- Decades:: 1790s; 1800s; 1810s; 1820s; 1830s;
- See also:: Other events of 1812; Timeline of Australian history;

= 1812 in Australia =

The following lists events that happened during 1812 in Australia.

==Incumbents==
- Monarch – George III

===Governors===
Governors of the Australian colonies:
- Governor of New South Wales – Lachlan Macquarie
- Lieutenant-Governor of Van Diemen's Land – vacant

==Events==
- 6 March – Two Wesleyan Methodist classes were established in Sydney by Thomas Bowden and John Hosking—the beginning of Methodism in Australia.
- 1 July – The settlements at Port Dalrymple and Hobart Town are merged into a single colony of Van Diemen's Land, administered from Hobart.
- 10 July – Publication of report of the first detailed inquiry into the convict system in Australia by a Select committee on Transportation. The committee supported Governor Macquarie's liberal policies in general. However, the committee thought that fewer ticket of leave should be issued and opposed the governor having the power to grant pardons.

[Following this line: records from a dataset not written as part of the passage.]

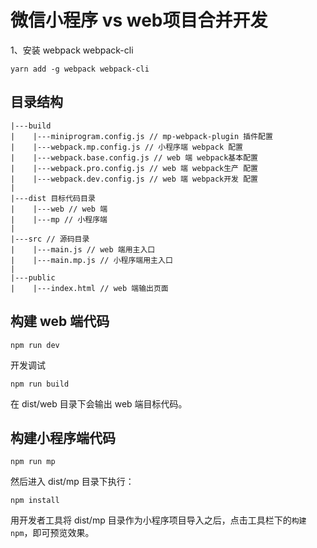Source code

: 
# 微信小程序 vs web项目合并开发

1、安装 webpack webpack-cli

	yarn add -g webpack webpack-cli


## 目录结构

```
|---build
|    |---miniprogram.config.js // mp-webpack-plugin 插件配置
|    |---webpack.mp.config.js // 小程序端 webpack 配置
|    |---webpack.base.config.js // web 端 webpack基本配置
|    |---webpack.pro.config.js // web 端 webpack生产 配置
|    |---webpack.dev.config.js // web 端 webpack开发 配置
|
|---dist 目标代码目录
|    |---web // web 端
|    |---mp // 小程序端
|
|---src // 源码目录
|    |---main.js // web 端用主入口
|    |---main.mp.js // 小程序端用主入口
|
|---public
|    |---index.html // web 端输出页面
```

## 构建 web 端代码

```
npm run dev
```

开发调试


```
npm run build
```

在 dist/web 目录下会输出 web 端目标代码。

## 构建小程序端代码

```
npm run mp
```

然后进入 dist/mp 目录下执行：

```
npm install
```

用开发者工具将 dist/mp 目录作为小程序项目导入之后，点击工具栏下的`构建 npm`，即可预览效果。


## 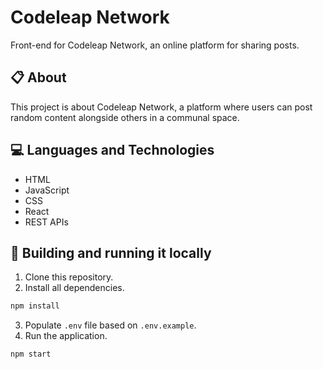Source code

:# Codeleap Network


Front-end for Codeleap Network, an online platform for sharing posts.

## 📋 About

This project is about Codeleap Network, a platform where users can post random content alongside others in a communal space.

## 💻 Languages and Technologies

- HTML
- JavaScript
- CSS
- React
- REST APIs

## 🏁 Building and running it locally

1. Clone this repository.
2. Install all dependencies.

```bash
npm install
```

3. Populate `.env` file based on `.env.example`.
4. Run the application.

```bash
npm start
```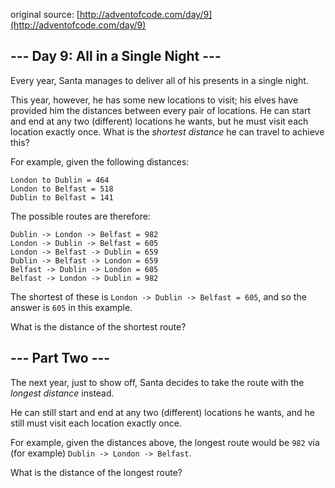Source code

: original source: [http://adventofcode.com/day/9](http://adventofcode.com/day/9)
## --- Day 9: All in a Single Night ---
Every year, Santa manages to deliver all of his presents in a single night.

This year, however, he has some new locations to visit; his elves have provided him the distances between every pair of locations.  He can start and end at any two (different) locations he wants, but he must visit each location exactly once.  What is the *shortest distance* he can travel to achieve this?

For example, given the following distances:

```
London to Dublin = 464
London to Belfast = 518
Dublin to Belfast = 141
```

The possible routes are therefore:

```
Dublin -> London -> Belfast = 982
London -> Dublin -> Belfast = 605
London -> Belfast -> Dublin = 659
Dublin -> Belfast -> London = 659
Belfast -> Dublin -> London = 605
Belfast -> London -> Dublin = 982
```

The shortest of these is `London -> Dublin -> Belfast = 605`, and so the answer is `605` in this example.

What is the distance of the shortest route?


## --- Part Two ---
The next year, just to show off, Santa decides to take the route with the *longest distance* instead.

He can still start and end at any two (different) locations he wants, and he still must visit each location exactly once.

For example, given the distances above, the longest route would be `982` via (for example) `Dublin -> London -> Belfast`.

What is the distance of the longest route?


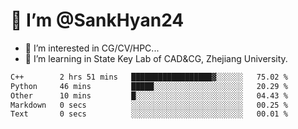 # 👋 I’m @SankHyan24

- 👀 I’m interested in CG/CV/HPC...
- 🌱 I’m learning in State Key Lab of CAD&CG, Zhejiang University.

<!---
SankHyan24/SankHyan24 is a ✨ special ✨ repository because its `README.md` (this file) appears on your GitHub profile.
You can click the Preview link to take a look at your changes.
--->
<!--START_SECTION:waka-->

```txt
C++        2 hrs 51 mins   ██████████████████▓░░░░░░   75.02 %
Python     46 mins         █████░░░░░░░░░░░░░░░░░░░░   20.29 %
Other      10 mins         █░░░░░░░░░░░░░░░░░░░░░░░░   04.43 %
Markdown   0 secs          ░░░░░░░░░░░░░░░░░░░░░░░░░   00.25 %
Text       0 secs          ░░░░░░░░░░░░░░░░░░░░░░░░░   00.01 %
```

<!--END_SECTION:waka-->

The committee concluded that the colony should be made as prosperous as possible so as to provide work for the convicts and to encourage them to become settlers after being given their freedom.
- 26 November – 70,000 Spanish dollars in coins arrive in New South Wales on the Royal Navy ship HMS Samarang. To prevent their use outside the colony, holes are punched though the centre of the coins to create "holey dollars"—Australia's first official currency.